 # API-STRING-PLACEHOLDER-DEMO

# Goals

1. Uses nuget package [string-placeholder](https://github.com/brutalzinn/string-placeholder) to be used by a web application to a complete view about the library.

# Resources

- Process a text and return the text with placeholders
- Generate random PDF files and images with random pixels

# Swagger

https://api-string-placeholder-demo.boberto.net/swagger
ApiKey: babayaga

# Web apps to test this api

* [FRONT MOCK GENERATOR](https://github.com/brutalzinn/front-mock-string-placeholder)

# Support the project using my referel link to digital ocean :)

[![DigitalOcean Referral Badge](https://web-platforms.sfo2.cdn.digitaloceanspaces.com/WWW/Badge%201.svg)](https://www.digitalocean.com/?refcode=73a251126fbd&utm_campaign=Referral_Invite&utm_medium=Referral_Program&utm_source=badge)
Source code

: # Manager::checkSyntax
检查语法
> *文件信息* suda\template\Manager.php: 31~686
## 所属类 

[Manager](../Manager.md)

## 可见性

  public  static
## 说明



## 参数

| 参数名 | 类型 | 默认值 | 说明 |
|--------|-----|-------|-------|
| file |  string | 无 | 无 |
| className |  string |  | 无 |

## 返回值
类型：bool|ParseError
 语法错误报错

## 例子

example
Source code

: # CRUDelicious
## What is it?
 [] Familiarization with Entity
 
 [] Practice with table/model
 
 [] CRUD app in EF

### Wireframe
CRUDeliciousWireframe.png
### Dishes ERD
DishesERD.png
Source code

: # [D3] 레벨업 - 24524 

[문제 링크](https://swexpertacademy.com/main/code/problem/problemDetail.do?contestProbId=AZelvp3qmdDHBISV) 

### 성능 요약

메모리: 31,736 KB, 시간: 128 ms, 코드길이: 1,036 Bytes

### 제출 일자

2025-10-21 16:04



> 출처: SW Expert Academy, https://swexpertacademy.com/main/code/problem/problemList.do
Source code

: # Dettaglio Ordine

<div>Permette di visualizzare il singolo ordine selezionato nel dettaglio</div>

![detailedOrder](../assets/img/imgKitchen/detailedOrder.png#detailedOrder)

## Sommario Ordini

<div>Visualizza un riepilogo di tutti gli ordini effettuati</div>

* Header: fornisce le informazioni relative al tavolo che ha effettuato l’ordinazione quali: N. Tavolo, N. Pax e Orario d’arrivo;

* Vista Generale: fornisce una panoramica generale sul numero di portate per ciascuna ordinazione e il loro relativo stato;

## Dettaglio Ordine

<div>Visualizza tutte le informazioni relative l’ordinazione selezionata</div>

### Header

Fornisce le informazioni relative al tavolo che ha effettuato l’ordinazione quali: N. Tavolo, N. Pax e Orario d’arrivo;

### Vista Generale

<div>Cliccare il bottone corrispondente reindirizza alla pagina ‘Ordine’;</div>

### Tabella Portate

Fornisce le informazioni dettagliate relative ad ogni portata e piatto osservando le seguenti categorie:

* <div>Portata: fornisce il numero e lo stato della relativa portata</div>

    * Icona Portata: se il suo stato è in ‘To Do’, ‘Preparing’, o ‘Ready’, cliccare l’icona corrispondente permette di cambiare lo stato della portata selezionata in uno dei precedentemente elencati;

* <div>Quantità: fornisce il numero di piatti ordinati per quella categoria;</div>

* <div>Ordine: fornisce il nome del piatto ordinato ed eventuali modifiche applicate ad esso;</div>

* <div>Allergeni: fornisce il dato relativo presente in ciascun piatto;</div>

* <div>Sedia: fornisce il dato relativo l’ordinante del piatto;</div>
════════════════
WHAT NEEDS TO BE DONE: Every record, copied exactly, is the expected answer.

FINISHED EXERCISE:
 # API-STRING-PLACEHOLDER-DEMO

# Goals

1. Uses nuget package [string-placeholder](https://github.com/brutalzinn/string-placeholder) to be used by a web application to a complete view about the library.

# Resources

- Process a text and return the text with placeholders
- Generate random PDF files and images with random pixels

# Swagger

https://api-string-placeholder-demo.boberto.net/swagger
ApiKey: babayaga

# Web apps to test this api

* [FRONT MOCK GENERATOR](https://github.com/brutalzinn/front-mock-string-placeholder)

# Support the project using my referel link to digital ocean :)

[![DigitalOcean Referral Badge](https://web-platforms.sfo2.cdn.digitaloceanspaces.com/WWW/Badge%201.svg)](https://www.digitalocean.com/?refcode=73a251126fbd&utm_campaign=Referral_Invite&utm_medium=Referral_Program&utm_source=badge)
Source code

: # Manager::checkSyntax
检查语法
> *文件信息* suda\template\Manager.php: 31~686
## 所属类 

[Manager](../Manager.md)

## 可见性

  public  static
## 说明



## 参数

| 参数名 | 类型 | 默认值 | 说明 |
|--------|-----|-------|-------|
| file |  string | 无 | 无 |
| className |  string |  | 无 |

## 返回值
类型：bool|ParseError
 语法错误报错

## 例子

example
Source code

: # CRUDelicious
## What is it?
 [] Familiarization with Entity
 
 [] Practice with table/model
 
 [] CRUD app in EF

### Wireframe
CRUDeliciousWireframe.png
### Dishes ERD
DishesERD.png
Source code

: # [D3] 레벨업 - 24524 

[문제 링크](https://swexpertacademy.com/main/code/problem/problemDetail.do?contestProbId=AZelvp3qmdDHBISV) 

### 성능 요약

메모리: 31,736 KB, 시간: 128 ms, 코드길이: 1,036 Bytes

### 제출 일자

2025-10-21 16:04



> 출처: SW Expert Academy, https://swexpertacademy.com/main/code/problem/problemList.do
Source code

: # Dettaglio Ordine

<div>Permette di visualizzare il singolo ordine selezionato nel dettaglio</div>

![detailedOrder](../assets/img/imgKitchen/detailedOrder.png#detailedOrder)

## Sommario Ordini

<div>Visualizza un riepilogo di tutti gli ordini effettuati</div>

* Header: fornisce le informazioni relative al tavolo che ha effettuato l’ordinazione quali: N. Tavolo, N. Pax e Orario d’arrivo;

* Vista Generale: fornisce una panoramica generale sul numero di portate per ciascuna ordinazione e il loro relativo stato;

## Dettaglio Ordine

<div>Visualizza tutte le informazioni relative l’ordinazione selezionata</div>

### Header

Fornisce le informazioni relative al tavolo che ha effettuato l’ordinazione quali: N. Tavolo, N. Pax e Orario d’arrivo;

### Vista Generale

<div>Cliccare il bottone corrispondente reindirizza alla pagina ‘Ordine’;</div>

### Tabella Portate

Fornisce le informazioni dettagliate relative ad ogni portata e piatto osservando le seguenti categorie:

* <div>Portata: fornisce il numero e lo stato della relativa portata</div>

    * Icona Portata: se il suo stato è in ‘To Do’, ‘Preparing’, o ‘Ready’, cliccare l’icona corrispondente permette di cambiare lo stato della portata selezionata in uno dei precedentemente elencati;

* <div>Quantità: fornisce il numero di piatti ordinati per quella categoria;</div>

* <div>Ordine: fornisce il nome del piatto ordinato ed eventuali modifiche applicate ad esso;</div>

* <div>Allergeni: fornisce il dato relativo presente in ciascun piatto;</div>

* <div>Sedia: fornisce il dato relativo l’ordinante del piatto;</div>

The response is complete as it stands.